A study showing Turlock has a higher rate of traffic incidents, including fatalities and injuries, than other like-sized cities has prompted city officials to take a closer look at how people traverse the town and what methods could improve the safety on the roadways.
The California Office of Traffic Safety examined traffic reports from 2013 for 103 like-sized cities and ranked them according to the rates of occurrences. Turlock was ranked 31st for collisions that resulted in fatalities or injuries, with 365 traffic collisions. For collisions involving pedestrians, Turlock was 44th with 22 collisions. Turlock was 40th for collisions involving bicyclists with 28, and 42nd in collisions involving motorcycles, with 12.
“It is above average and that’s not where we want to be,” said Turlock City Engineer Mike Pitcock on Tuesday when he presented the traffic study information to the Turlock City Council.

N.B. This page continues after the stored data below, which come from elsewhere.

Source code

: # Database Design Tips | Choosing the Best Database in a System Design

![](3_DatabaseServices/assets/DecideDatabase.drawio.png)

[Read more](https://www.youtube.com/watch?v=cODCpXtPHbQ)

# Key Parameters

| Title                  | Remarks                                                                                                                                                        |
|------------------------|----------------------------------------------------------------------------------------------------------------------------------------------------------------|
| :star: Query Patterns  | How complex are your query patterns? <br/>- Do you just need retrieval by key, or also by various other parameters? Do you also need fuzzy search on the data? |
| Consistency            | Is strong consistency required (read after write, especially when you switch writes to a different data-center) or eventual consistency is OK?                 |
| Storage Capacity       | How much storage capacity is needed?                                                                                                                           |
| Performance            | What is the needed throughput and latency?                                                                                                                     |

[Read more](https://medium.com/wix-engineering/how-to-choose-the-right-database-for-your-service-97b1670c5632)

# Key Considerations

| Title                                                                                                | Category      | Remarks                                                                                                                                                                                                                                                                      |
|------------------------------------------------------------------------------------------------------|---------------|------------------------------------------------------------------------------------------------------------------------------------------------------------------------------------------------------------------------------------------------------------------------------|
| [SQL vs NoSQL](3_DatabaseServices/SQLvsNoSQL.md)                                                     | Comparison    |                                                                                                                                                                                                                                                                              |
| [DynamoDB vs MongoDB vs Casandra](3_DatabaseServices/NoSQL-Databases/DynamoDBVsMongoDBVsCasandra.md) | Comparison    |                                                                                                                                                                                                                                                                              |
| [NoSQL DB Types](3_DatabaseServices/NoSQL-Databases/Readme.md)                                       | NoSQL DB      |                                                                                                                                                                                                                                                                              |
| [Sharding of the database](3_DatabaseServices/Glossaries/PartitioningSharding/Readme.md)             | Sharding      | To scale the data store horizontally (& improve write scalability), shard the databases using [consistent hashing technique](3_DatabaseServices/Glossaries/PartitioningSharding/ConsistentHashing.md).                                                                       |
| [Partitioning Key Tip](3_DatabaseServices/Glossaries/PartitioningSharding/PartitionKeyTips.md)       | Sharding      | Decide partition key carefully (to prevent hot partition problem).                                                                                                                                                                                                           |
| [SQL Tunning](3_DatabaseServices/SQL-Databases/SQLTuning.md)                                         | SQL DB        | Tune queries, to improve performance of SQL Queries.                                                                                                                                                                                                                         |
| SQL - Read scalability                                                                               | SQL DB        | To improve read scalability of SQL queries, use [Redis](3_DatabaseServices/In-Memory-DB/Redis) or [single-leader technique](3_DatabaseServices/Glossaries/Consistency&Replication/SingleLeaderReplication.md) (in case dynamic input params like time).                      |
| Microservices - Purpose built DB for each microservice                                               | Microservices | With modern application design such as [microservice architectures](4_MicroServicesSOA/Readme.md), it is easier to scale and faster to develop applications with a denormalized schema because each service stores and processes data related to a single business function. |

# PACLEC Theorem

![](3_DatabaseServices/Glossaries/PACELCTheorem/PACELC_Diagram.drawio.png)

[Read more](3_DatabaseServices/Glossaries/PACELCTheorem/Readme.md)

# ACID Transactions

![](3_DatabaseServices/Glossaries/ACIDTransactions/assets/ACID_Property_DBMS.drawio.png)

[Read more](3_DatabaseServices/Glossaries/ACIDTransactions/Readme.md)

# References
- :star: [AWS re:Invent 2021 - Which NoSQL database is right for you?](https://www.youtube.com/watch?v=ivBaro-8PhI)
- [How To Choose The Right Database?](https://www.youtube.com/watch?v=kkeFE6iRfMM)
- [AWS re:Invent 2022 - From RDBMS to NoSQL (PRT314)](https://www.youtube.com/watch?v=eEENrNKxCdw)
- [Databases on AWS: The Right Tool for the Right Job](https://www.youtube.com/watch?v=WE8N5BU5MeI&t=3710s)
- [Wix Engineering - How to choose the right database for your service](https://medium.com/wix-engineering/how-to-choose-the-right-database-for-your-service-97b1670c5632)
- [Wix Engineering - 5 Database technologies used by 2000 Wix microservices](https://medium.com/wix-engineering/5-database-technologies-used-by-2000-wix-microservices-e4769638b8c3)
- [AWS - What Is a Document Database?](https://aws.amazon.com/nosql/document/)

More recently the Turlock Police Department reported an overall increase in collisions in the city. In 2015, there were 847 accidents in Turlock, an increase of 2 percent from 2014. The number of non-injury accidents was at 571, an increase of 6 percent from the year prior. There were 276 injury accidents in 2015, which is a 2 percent decrease from 2014. In 2015, Turlock saw two fatalities from traffic collisions, which is a 75 percent decrease from the year prior.
“It’s still two too many,” Pitcock said.
The majority of the collisions were a result of right of way violations, according to the Turlock Police Department’s statistics. There were 92 right of way violations cited in traffic collision reports, followed by 88 unsafe turning movements, and 85 unsafe speed citations.

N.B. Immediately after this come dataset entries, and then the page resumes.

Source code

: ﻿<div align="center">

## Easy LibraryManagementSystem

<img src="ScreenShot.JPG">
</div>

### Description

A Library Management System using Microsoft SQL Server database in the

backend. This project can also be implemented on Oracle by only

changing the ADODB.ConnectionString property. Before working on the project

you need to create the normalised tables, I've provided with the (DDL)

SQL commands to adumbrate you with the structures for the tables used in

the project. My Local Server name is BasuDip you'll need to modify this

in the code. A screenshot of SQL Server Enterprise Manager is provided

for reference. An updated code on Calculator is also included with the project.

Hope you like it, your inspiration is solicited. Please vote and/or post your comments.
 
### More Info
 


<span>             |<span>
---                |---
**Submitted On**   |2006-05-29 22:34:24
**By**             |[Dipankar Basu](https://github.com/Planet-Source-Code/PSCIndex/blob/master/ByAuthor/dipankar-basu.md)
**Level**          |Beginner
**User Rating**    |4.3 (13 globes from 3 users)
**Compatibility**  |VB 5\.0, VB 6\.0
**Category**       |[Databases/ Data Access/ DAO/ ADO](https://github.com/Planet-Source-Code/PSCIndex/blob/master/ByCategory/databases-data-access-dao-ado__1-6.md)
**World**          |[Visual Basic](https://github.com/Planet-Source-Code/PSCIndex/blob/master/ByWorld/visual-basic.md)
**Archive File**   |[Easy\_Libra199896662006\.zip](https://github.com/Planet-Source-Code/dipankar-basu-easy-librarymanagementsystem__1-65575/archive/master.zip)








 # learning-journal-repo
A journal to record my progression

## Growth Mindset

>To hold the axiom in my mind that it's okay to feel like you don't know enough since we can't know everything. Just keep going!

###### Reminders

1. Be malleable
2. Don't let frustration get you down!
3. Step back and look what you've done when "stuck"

The California Office of Traffic Safety awarded the Turlock Police Department a $69,000 grant in 2015 for a year-long program of special enforcements and public awareness efforts to prevent traffic related deaths and injuries.
Statewide the California Office of Traffic Safety study found a 6.9 percent increase in pedestrian fatalities, an 8.6 percent increase in bicyclist fatalities, and a 1.9 percent increase in motorcycle fatalities.
“It shows that society is pretty distracted with their driving,” Pitcock said.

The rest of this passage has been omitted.